そして、相手が社会的に葬り去られるという確信があれば、これまで沈黙を貫いていた被害者たちも声を上げる。「あの大物タレントに実は昔、酷い目に遭わされて今も心の傷になっています」と、米ハリウッドのワインスタイン事件のように、10年、20年と過去に遡って、大物芸能人、大物監督などの性加害が告発されるかもしれない。
 
 そんな「性加害・性暴力狩り」のムーブメントが来年大盛り上がりしていく材料がもうひとつある。年の瀬の日本を騒がしているタレント中居正広さんの「9000万円SEXスキャンダル」(「週刊文春」24年1月2日/9日号)だ。

 ご存じの方も多いだろうが、中居さんが芸能関係の20代女性と会食後に「トラブル」があったというもので、その示談金として9000万円が払われて解決済みとなっていた。しかし、改めて「週刊文春」がこの女性に直撃をしたところ「中居さんとフジテレビを許していない」と怒りをあらわにしたというのだ。

 実はこの2人の会食をセッティングをしたのはフジテレビの幹部社員で当初は3人で会食をするはずだった。しかし、この人が急遽参加できなくなったため、2人だけで会食をしてその後に「トラブル」があったという。この報道を受け、ネットやSNSでは「もともとこの女性に接待をさせるつもりだったのでは?」「旧ジャニーズの上納システムを連想させる」などの声も少なくない。
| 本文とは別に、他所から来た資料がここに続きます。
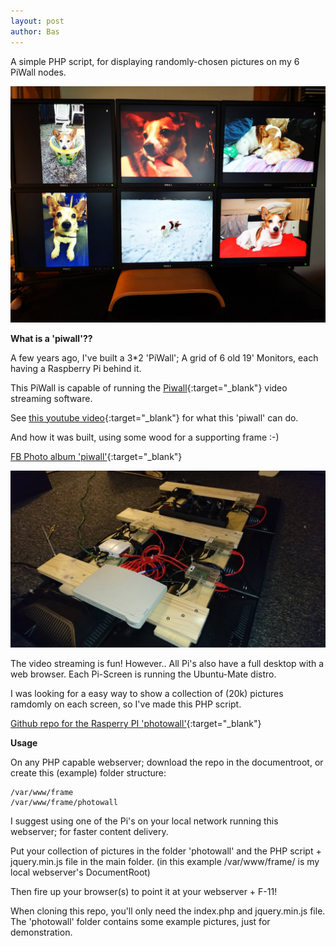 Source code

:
 ```yaml
---
layout: post
author: Bas
---
```

A simple PHP script, for displaying randomly-chosen pictures on my 6 PiWall nodes. 

![image](/assets/images/piwall.jpg)

**What is a 'piwall'??** 

A few years ago, I've built a 3*2 'PiWall'; A grid of 6 old 19' Monitors, each having a Raspberry Pi behind it. 

This PiWall is capable of running the [Piwall](http://www.piwall.co.uk/){:target="_blank"} video streaming software. 

See [this youtube video](https://www.youtube.com/watch?v=Kru--U1kRy8){:target="_blank"} for what this 'piwall' can do. 

And how it was built, using some wood for a supporting frame :-) 

[FB Photo album 'piwall'](https://www.facebook.com/bas.dds.nl/media_set?set=a.1429959373697741.1073741893.100000510777171&type=1&l=a61e0e0002){:target="_blank"}

![image](/assets/images/piwall2.jpg)

The video streaming is fun! However.. All Pi's also have a full desktop with a web browser. Each Pi-Screen is running the Ubuntu-Mate distro.

I was looking for a easy way to show a collection of (20k) pictures ramdomly on each screen, so I've made this PHP script.

[Github repo for the Rasperry PI 'photowall'](https://github.com/basdds/php-pi-photowall){:target="_blank"}

**Usage** 

On any PHP capable webserver; download the repo in the documentroot, or create this (example) folder structure:

```
/var/www/frame
/var/www/frame/photowall
```

I suggest using one of the Pi's on your local network running this webserver; for faster content delivery.

Put your collection of pictures in the folder 'photowall' and the PHP script + jquery.min.js file in the main folder. (in this example /var/www/frame/ is my local webserver's DocumentRoot)

Then fire up your browser(s) to point it at your webserver + F-11!

When cloning this repo, you'll only need the index.php and jquery.min.js file. The 'photowall' folder contains some example pictures, just for demonstration. 
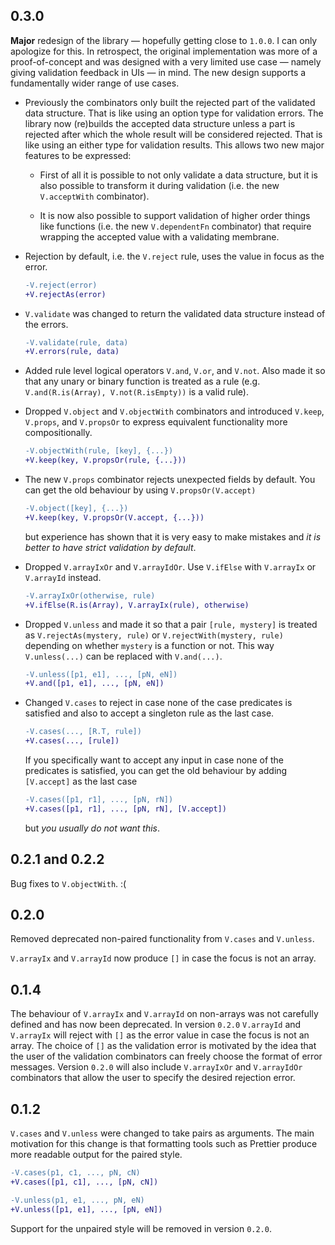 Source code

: ## 0.3.0

**Major** redesign of the library &mdash; hopefully getting close to `1.0.0`.  I
can only apologize for this.  In retrospect, the original implementation was
more of a proof-of-concept and was designed with a very limited use case &mdash;
namely giving validation feedback in UIs &mdash; in mind.  The new design
supports a fundamentally wider range of use cases.

* Previously the combinators only built the rejected part of the validated data
  structure.  That is like using an option type for validation errors.  The
  library now (re)builds the accepted data structure unless a part is rejected
  after which the whole result will be considered rejected.  That is like using
  an either type for validation results.  This allows two new major features to
  be expressed:

  * First of all it is possible to not only validate a data structure, but it is
    also possible to transform it during validation (i.e. the new `V.acceptWith`
    combinator).

  * It is now also possible to support validation of higher order things like
    functions (i.e. the new `V.dependentFn` combinator) that require wrapping
    the accepted value with a validating membrane.

* Rejection by default, i.e. the `V.reject` rule, uses the value in focus as the
  error.

    ```diff
    -V.reject(error)
    +V.rejectAs(error)
    ```

* `V.validate` was changed to return the validated data structure instead of the
  errors.

    ```diff
    -V.validate(rule, data)
    +V.errors(rule, data)
    ```

* Added rule level logical operators `V.and`, `V.or`, and `V.not`.  Also made it
  so that any unary or binary function is treated as a rule (e.g.
  `V.and(R.is(Array), V.not(R.isEmpty))` is a valid rule).

* Dropped `V.object` and `V.objectWith` combinators and introduced `V.keep`,
  `V.props`, and `V.propsOr` to express equivalent functionality more
  compositionally.

    ```diff
    -V.objectWith(rule, [key], {...})
    +V.keep(key, V.propsOr(rule, {...}))
    ```

* The new `V.props` combinator rejects unexpected fields by default.  You can
  get the old behaviour by using `V.propsOr(V.accept)`


    ```diff
    -V.object([key], {...})
    +V.keep(key, V.propsOr(V.accept, {...}))
    ```

  but experience has shown that it is very easy to make mistakes and *it is
  better to have strict validation by default*.

* Dropped `V.arrayIxOr` and `V.arrayIdOr`.  Use `V.ifElse` with `V.arrayIx` or
  `V.arrayId` instead.

    ```diff
    -V.arrayIxOr(otherwise, rule)
    +V.ifElse(R.is(Array), V.arrayIx(rule), otherwise)
    ```

* Dropped `V.unless` and made it so that a pair `[rule, mystery]` is treated as
  `V.rejectAs(mystery, rule)` or `V.rejectWith(mystery, rule)` depending on
  whether `mystery` is a function or not.  This way `V.unless(...)` can be
  replaced with `V.and(...)`.

    ```diff
    -V.unless([p1, e1], ..., [pN, eN])
    +V.and([p1, e1], ..., [pN, eN])
    ```

* Changed `V.cases` to reject in case none of the case predicates is satisfied
  and also to accept a singleton rule as the last case.

    ```diff
    -V.cases(..., [R.T, rule])
    +V.cases(..., [rule])
    ```

  If you specifically want to accept any input in case none of the predicates is
  satisfied, you can get the old behaviour by adding `[V.accept]` as the last
  case

    ```diff
    -V.cases([p1, r1], ..., [pN, rN])
    +V.cases([p1, r1], ..., [pN, rN], [V.accept])
    ```

  but *you usually do not want this*.

## 0.2.1 and 0.2.2

Bug fixes to `V.objectWith`. :(

## 0.2.0

Removed deprecated non-paired functionality from `V.cases` and `V.unless`.

`V.arrayIx` and `V.arrayId` now produce `[]` in case the focus is not an array.

## 0.1.4

The behaviour of `V.arrayIx` and `V.arrayId` on non-arrays was not carefully
defined and has now been deprecated.  In version `0.2.0` `V.arrayId` and
`V.arrayIx` will reject with `[]` as the error value in case the focus is not an
array.  The choice of `[]` as the validation error is motivated by the idea that
the user of the validation combinators can freely choose the format of error
messages.  Version `0.2.0` will also include `V.arrayIxOr` and `V.arrayIdOr`
combinators that allow the user to specify the desired rejection error.

## 0.1.2

`V.cases` and `V.unless` were changed to take pairs as arguments.  The main
motivation for this change is that formatting tools such as Prettier produce
more readable output for the paired style.

```diff
-V.cases(p1, c1, ..., pN, cN)
+V.cases([p1, c1], ..., [pN, cN])
```

```diff
-V.unless(p1, e1, ..., pN, eN)
+V.unless([p1, e1], ..., [pN, eN])
```

Support for the unpaired style will be removed in version `0.2.0`.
 しかも、この女性は「トラブル」後に長期で入院生活を送っていたと報道されている。文春直撃での発言や9000万円というあまり聞いたことのない示談金から、「よほどひどいことをしたのではないか」と性暴力疑惑が囁かれ、中居さんに対して「芸能界から追放すべき」という厳しい意見も増えている。

 そんな人気タレントへの制裁ムードが盛り上がっているの時を同じくして、NHKが国民的歌謡番組で「性加害疑惑に少しでも関係のある曲」の徹底排除に踏み切った。
 
 もし筆者が「性暴力根絶」を目標に活動をしている人間だったら、この大きなうねりを利用しない手はない。世界的に広がりを見せた「#metoo運動」のように社会運動を仕掛けていく。そして、その「主戦場」としてテレビ業界を狙い撃ちにするだろう。

 なぜかというと、つつけばいくらでもホコリが出てくるからだ。